Vinyl Vlog 006

Tuesday, 19 February 2013

Endorsements and condemnations of different recorded music formats get made regularly, but what is the difference between an LP and a CD, really? Barring a few obvious exceptions (like the differences in the mastering, production and equalization that NOFX put into the CD and LP versions of Heavy Peting Zoo and Eating Lamb in 1996), the differences between the sound on a CD and that on a long-player record couldn't really be that dramatic – could they? Well, yes and no; as the vinyl release of Cancer Bats' Dead Set On Living illustrates, a series of subtle differences can add up to one completely different listening experience – if only because the limitations of one format can be found pretty easily if you know what you're looking for.

Now, before we really get into this dialogue, take a listen to two versions of the same song, “RATS” as it can be found on both the CD and LP versions of Dead Set On Living:

Cancer Bats – "RATS" – Dead Set On Living (CD version)
Cancer Bats – "RATS" – Dead Set On Living (LP version)

Can you hear the difference? [Editor's note: Good headphones or stereo speakers – not computer speakers – are ideal for this experiment.]
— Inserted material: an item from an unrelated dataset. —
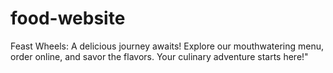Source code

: # food-website
Feast Wheels: A delicious journey awaits! Explore our mouthwatering menu, order online, and savor the flavors. Your culinary adventure starts here!"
Even ears who don't necessarily recognize the difference will be able to feel a fantastic rush of adrenaline overtake them as Scott Middleton's guitar fades/slides into an epic and ominous drone to open “RATS,” and they'll suddenly feel their lips curl a savage, passive aggressive smirk when bassist Jaye Scharzer erupts in with some awesome, dark and aggressive badness about three bars in. That's when it's real, but the Bats are only beginning to build their beast there; singer Liam Cormier screams into the fray not long after with an extra special chip on his shoulder (check out the “There's an extra special place in hell for people like you! There's a special place in hell for all the shit you've done!” lines from the song's chorus) and, between those three points (as well as the phenomenal anchoring point supplied by drummer Mike Peters), the Cancer Bats have their base set for this record; “RATS” is as much metal as it is hardcore (and there are elements of pop – you'd swear you can hear a Beastie Boys influence in the excited, snotty spit in Cormier's vocals) because the Bats strike a chord which will appeal to the camps that punks and metalheads call home, but it's also open enough that the band has the space to develop it and make it their own as well. That chord continues to reverberate through the galloping rhythm and bombastic guitars of “Bricks And Mortar,” the hellacious tempo of “Road Sick” and the glammy metal guitar assault of “Breathe Armageddon.” On each of those tracks, there's no question that the band is the master of each; the fantastically elastic and brutal guitar work of Scott Middleton is jaw-dropping here – listeners will feel their eyes widen every time it sound as though the guitarist's attack will rip his instrument clean out of the mix and fly down their throats. It is the definition of an intense experience.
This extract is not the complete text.